How to Start a Story

By Jennifer Cornick

We’ve all been there, staring at a blank page wondering how to start the story that crept up on us in the middle of the night.  The cursor blinking back at you, words refusing to appear on the screen.  Or sitting in a café, staring at the cleanest page in your notebook, the pen categorically rejecting your attempts at telekinesis.  And the phrases that spin in our heads then are the worst sort of cliches: “it was a dark and stormy night”, “once upon a time”, or “it all started that one morning”.

More often than not these feelings leave every writer with questions about what makes a good first line or opening paragraph.

The Weight of the Opening …

Openings can sometimes be stressful, because it is the set up for the whole novel.  The opening is the first impression your book makes on editors, publishers, and readers.

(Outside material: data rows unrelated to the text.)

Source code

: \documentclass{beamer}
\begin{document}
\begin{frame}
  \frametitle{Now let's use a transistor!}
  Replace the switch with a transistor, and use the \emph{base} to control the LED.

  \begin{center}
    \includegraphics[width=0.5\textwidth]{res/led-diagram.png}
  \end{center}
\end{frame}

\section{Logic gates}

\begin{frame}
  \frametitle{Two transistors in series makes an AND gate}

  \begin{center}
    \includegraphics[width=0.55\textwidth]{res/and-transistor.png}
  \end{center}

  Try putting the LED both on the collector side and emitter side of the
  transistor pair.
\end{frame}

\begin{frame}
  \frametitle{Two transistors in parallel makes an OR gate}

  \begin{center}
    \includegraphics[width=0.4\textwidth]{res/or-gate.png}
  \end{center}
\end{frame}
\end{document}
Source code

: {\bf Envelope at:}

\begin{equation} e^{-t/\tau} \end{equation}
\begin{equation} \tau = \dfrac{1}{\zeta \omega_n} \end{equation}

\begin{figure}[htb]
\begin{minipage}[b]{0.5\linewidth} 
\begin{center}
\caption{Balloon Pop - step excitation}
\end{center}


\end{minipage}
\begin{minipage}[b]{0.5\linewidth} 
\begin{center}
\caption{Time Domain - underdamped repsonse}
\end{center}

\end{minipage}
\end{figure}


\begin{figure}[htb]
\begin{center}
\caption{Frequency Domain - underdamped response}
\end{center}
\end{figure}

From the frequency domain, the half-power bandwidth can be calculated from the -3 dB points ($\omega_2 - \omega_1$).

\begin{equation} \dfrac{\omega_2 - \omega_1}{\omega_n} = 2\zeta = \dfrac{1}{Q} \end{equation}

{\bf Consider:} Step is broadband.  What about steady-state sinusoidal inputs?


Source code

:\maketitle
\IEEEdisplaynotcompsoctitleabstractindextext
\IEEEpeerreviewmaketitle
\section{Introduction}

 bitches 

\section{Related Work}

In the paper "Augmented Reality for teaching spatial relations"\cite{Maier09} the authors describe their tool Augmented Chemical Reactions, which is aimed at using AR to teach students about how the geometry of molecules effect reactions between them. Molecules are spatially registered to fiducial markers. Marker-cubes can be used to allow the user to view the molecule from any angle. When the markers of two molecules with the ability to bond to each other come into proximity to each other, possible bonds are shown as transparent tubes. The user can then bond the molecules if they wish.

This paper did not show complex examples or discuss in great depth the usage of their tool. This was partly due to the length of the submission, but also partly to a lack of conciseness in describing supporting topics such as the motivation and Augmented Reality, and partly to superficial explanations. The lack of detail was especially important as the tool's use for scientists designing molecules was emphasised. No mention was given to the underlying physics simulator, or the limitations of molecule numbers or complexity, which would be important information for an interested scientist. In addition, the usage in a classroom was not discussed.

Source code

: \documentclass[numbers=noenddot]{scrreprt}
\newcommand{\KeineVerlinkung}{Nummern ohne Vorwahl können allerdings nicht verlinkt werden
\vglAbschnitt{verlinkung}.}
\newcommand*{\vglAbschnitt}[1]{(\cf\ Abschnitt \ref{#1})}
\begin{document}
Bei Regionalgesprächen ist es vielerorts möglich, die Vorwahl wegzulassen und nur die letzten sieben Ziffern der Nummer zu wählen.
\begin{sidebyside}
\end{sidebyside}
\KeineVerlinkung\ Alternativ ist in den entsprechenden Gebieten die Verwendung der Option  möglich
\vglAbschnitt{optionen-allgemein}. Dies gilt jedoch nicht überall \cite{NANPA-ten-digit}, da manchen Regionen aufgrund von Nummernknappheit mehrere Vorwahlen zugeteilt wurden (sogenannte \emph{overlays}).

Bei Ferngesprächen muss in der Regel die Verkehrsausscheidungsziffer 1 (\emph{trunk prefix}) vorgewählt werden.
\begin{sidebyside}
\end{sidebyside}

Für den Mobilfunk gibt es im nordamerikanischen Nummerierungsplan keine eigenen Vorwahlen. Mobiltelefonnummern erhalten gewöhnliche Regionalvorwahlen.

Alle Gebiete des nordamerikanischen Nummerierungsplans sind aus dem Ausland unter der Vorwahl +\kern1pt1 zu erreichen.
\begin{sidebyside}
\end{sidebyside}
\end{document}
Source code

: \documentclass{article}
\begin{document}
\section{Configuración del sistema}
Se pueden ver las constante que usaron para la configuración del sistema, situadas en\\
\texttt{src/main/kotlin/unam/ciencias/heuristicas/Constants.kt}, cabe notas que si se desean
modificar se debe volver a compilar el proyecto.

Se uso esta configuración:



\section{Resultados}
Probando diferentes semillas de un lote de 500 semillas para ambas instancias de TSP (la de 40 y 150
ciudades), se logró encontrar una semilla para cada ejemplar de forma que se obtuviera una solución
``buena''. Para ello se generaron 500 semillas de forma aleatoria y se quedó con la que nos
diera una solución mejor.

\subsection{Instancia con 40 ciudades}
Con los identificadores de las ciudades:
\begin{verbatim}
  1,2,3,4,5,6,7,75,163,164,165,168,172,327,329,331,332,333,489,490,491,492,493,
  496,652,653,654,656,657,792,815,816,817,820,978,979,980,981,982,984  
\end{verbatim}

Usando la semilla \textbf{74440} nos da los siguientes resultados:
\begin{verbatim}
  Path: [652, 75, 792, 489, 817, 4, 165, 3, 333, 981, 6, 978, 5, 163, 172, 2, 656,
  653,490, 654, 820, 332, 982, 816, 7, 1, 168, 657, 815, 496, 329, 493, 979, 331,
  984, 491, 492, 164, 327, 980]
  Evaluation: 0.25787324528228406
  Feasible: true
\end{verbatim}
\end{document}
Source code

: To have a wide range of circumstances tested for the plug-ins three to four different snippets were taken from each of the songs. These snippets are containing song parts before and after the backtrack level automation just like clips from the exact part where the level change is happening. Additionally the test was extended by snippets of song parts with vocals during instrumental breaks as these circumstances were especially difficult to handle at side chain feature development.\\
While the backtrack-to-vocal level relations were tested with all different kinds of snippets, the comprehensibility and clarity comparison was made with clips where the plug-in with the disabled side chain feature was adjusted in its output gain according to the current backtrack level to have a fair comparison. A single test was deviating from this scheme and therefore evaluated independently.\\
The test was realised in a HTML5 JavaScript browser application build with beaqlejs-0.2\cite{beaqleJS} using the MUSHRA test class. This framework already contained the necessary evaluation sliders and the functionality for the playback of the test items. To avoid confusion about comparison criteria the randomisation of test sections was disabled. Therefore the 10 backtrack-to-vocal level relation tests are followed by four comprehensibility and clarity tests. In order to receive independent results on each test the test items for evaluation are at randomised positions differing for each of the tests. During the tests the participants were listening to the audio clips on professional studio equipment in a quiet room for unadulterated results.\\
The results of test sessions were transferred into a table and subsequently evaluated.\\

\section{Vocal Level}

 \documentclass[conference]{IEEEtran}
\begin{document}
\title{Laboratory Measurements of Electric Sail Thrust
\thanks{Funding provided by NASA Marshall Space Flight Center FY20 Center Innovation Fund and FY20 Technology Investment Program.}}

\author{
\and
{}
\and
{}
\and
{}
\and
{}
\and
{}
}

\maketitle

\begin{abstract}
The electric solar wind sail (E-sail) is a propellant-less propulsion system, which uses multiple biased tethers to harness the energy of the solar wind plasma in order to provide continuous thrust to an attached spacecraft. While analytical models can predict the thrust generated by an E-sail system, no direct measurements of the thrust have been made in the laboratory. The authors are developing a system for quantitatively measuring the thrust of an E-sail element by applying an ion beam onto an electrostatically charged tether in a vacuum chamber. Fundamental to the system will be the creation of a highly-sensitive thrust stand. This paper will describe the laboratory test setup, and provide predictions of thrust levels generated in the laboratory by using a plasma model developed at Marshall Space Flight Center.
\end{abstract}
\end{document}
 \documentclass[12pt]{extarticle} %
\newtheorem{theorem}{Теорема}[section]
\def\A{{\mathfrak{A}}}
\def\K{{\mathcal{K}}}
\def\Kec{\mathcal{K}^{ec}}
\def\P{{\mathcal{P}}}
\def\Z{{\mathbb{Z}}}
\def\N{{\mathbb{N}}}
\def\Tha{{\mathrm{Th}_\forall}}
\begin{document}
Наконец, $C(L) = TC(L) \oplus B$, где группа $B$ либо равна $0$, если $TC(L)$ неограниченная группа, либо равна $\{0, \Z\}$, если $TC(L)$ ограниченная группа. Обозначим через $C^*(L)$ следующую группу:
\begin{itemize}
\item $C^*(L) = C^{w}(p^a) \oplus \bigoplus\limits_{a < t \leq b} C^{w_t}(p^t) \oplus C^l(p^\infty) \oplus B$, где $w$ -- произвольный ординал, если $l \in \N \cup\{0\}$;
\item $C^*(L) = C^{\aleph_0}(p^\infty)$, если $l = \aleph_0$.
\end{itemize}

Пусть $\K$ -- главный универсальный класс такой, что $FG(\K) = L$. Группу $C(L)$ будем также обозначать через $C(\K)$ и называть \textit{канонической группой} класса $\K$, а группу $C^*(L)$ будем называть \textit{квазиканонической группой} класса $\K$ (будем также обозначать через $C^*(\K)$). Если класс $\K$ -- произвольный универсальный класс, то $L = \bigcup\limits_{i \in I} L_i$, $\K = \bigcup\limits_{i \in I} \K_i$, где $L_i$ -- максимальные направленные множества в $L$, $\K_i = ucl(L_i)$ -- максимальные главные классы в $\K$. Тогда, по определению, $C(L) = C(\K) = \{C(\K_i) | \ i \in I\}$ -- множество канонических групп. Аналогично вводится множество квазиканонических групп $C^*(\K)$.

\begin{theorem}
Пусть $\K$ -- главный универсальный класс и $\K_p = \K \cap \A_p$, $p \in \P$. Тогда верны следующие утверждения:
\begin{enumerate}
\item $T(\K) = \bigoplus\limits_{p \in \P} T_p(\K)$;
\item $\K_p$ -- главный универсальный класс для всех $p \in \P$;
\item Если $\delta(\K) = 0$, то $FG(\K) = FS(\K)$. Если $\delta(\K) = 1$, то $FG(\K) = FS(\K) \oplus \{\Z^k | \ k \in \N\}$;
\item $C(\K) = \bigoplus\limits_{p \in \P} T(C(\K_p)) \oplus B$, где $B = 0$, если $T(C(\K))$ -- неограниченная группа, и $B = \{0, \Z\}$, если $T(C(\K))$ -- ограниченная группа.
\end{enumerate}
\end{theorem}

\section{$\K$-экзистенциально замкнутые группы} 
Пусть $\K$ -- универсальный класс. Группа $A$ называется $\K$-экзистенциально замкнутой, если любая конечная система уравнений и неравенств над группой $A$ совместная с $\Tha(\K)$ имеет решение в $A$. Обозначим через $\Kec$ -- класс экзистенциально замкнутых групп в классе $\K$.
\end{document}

As Dr. Joanna Nadin, author of The Queen of Bloody Everything and The Talk of Pram Town, says, “the beginning is only the start – everything a writer puts in their opening pages must resonate for the reader throughout the rest of the novel”.  And that puts more pressure on the pen, lying there on the open notebook page while you sit there with your arms crossed, staring at it doing nothing.

We have all read great opening lines.  Literature is littered with them, from Moby Dick to The Testaments.  They are all memorable in their own way and they all draw a reader into the story before they realize what is happening to them or the protagonist.  The “best” openings continue into paragraphs and pages which are equally memorable.  Here are some of the best we could find on our collective bookshelves:

  • “It is a truth universally acknowledged, that a single man in possession of a good fortune, must be in want of a wife” Jane Austen, Pride and Prejudice.
  • “It was the day my grandmother exploded” Iain Banks, The Crow Road.
  • “I write this sitting in the kitchen sink” Dodie Smith, I Capture the Castle.
  • “Someone was looking at me, a disturbing sensation if you’re dead” Laura Whitcomb, A Certain Slant of Light.
  • “This is a tale of a meeting of two lonesome, skinny, fairly old white men on a planet which was dying fast” Kurt Vonnegut, Breakfast of Champions.

Every writer feels the pressure to have the most memorable and quotable opening line.  It is enough to leave you with mental paralysis and the cursor blinking more furiously on the screen, refusing to move even a pixel to help you out.  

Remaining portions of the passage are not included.